Supplied material below:

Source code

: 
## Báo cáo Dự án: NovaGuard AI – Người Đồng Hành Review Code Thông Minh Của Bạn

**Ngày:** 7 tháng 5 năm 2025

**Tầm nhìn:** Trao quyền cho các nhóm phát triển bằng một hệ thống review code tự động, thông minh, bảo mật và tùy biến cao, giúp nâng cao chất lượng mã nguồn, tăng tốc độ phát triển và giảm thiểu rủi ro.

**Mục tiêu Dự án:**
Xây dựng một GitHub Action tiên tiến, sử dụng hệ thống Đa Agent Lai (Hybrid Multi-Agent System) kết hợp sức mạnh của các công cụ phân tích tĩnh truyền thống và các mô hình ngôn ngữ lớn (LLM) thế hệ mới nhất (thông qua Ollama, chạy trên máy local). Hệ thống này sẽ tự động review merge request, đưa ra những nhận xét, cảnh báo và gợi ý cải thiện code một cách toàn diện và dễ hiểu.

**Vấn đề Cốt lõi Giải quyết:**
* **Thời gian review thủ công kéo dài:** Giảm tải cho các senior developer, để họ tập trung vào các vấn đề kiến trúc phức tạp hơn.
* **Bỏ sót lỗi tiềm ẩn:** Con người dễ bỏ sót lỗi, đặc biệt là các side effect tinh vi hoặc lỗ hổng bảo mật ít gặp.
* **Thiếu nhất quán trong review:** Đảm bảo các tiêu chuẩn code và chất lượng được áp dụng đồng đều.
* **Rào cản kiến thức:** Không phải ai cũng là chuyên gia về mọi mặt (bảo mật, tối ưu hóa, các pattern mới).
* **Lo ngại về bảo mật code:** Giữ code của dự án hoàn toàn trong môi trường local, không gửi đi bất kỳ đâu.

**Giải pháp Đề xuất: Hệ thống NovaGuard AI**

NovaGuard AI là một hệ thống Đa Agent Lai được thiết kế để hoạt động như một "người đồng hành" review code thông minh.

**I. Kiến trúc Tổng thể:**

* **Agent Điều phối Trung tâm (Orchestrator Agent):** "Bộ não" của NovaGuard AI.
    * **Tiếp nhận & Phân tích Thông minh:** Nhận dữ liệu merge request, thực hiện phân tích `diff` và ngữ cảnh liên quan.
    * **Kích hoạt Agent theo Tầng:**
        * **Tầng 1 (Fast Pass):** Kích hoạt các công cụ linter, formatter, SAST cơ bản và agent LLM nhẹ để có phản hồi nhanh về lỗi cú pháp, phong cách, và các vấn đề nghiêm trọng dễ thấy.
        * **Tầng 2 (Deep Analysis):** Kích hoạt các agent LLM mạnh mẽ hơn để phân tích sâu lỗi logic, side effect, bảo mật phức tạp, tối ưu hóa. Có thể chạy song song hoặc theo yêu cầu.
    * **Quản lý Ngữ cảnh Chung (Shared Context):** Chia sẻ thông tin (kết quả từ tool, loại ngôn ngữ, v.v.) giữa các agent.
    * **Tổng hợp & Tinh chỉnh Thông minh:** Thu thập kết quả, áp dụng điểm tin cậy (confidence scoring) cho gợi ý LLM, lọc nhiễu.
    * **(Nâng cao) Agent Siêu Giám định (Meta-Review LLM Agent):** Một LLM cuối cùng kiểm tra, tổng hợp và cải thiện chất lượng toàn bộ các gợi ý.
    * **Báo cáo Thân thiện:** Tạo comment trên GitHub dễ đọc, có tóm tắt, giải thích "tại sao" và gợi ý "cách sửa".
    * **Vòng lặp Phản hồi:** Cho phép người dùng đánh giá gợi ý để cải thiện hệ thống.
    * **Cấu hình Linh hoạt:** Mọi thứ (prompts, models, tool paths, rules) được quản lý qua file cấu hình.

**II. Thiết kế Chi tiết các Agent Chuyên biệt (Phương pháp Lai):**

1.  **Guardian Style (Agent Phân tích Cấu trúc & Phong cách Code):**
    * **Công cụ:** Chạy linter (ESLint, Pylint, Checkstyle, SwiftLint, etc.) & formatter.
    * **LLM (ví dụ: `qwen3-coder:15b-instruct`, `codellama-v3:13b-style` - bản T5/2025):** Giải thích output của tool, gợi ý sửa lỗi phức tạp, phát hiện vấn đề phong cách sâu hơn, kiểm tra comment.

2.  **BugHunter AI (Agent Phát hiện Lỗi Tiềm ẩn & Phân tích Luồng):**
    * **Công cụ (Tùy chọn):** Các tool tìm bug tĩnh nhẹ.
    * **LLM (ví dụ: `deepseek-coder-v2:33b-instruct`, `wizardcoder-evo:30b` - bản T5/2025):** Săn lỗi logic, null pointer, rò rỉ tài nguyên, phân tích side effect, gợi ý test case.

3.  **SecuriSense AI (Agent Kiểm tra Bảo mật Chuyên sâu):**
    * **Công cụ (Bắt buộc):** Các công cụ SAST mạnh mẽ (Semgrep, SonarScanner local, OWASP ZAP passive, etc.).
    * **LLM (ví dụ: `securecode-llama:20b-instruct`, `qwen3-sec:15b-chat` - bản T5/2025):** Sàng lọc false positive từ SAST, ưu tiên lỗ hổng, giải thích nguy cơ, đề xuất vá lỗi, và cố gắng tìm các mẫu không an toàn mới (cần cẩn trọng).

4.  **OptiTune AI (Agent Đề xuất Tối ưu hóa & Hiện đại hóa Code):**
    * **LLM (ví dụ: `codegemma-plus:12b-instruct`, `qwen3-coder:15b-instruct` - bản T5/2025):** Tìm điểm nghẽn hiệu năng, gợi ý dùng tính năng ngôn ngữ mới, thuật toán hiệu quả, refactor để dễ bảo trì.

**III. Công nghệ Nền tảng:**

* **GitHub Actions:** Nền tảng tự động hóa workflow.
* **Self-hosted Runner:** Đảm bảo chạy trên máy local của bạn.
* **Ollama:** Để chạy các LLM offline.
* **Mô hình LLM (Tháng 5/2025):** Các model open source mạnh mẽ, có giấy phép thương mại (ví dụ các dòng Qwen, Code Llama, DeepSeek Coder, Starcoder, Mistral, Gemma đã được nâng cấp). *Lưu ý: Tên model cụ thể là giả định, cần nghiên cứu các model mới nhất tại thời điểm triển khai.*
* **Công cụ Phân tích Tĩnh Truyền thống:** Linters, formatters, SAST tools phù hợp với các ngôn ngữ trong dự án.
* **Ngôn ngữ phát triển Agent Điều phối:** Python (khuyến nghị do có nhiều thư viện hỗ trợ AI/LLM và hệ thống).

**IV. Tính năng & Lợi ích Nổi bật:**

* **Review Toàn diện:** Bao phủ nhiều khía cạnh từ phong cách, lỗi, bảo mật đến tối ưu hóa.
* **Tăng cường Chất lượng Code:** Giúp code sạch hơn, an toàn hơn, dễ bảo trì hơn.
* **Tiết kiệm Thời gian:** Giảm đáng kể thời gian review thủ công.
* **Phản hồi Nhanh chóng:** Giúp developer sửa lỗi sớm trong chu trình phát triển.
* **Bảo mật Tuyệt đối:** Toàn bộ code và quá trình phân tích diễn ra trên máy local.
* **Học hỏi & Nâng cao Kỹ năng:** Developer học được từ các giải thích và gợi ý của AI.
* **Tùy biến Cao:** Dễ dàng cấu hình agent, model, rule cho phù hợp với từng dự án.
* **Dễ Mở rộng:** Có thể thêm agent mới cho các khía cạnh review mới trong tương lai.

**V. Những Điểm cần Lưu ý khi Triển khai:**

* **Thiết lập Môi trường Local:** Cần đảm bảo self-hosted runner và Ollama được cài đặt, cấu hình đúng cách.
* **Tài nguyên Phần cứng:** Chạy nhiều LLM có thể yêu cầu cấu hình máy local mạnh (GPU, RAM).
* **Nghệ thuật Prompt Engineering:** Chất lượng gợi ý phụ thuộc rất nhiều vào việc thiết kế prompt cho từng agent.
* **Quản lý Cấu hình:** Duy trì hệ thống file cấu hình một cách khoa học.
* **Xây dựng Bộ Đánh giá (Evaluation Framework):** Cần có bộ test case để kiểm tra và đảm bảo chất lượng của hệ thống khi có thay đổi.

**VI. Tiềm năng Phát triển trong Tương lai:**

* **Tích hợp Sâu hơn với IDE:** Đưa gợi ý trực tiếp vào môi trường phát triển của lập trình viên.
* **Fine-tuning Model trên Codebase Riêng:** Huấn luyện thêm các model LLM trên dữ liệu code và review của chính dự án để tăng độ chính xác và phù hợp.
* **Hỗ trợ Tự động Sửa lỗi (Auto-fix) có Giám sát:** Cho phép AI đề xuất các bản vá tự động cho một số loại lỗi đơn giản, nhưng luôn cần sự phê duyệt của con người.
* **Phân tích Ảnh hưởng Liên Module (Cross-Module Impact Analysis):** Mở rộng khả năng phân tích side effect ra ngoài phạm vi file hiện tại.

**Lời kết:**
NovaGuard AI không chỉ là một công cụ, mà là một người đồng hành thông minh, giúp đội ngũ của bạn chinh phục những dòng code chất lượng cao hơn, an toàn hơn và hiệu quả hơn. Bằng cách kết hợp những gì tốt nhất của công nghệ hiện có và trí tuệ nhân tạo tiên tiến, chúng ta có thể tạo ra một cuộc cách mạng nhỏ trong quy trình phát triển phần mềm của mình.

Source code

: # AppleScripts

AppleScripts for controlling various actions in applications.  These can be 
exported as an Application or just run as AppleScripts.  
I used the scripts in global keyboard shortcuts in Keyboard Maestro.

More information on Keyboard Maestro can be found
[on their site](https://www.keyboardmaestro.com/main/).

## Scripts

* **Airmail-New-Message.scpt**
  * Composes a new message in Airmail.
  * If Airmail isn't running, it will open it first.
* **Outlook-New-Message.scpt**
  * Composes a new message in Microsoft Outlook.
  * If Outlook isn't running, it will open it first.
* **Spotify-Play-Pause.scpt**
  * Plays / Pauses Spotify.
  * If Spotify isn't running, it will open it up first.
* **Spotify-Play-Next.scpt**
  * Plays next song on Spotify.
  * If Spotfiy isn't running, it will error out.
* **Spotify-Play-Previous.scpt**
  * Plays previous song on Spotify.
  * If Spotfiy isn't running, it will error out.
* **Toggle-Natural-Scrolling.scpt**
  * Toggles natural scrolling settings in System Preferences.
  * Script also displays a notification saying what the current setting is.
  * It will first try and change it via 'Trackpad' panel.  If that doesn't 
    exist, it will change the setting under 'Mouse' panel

End of Supplied material.

◆ **Work instruction**
Of all the entries above, repeat only the lines from the line that has "thống NovaGuard AI**" to the line that has "trúc Tổng thể:**", both lines included, exactly.

◆ **Task output**
**Giải pháp Đề xuất: Hệ thống NovaGuard AI**

NovaGuard AI là một hệ thống Đa Agent Lai được thiết kế để hoạt động như một "người đồng hành" review code thông minh.

**I. Kiến trúc Tổng thể:**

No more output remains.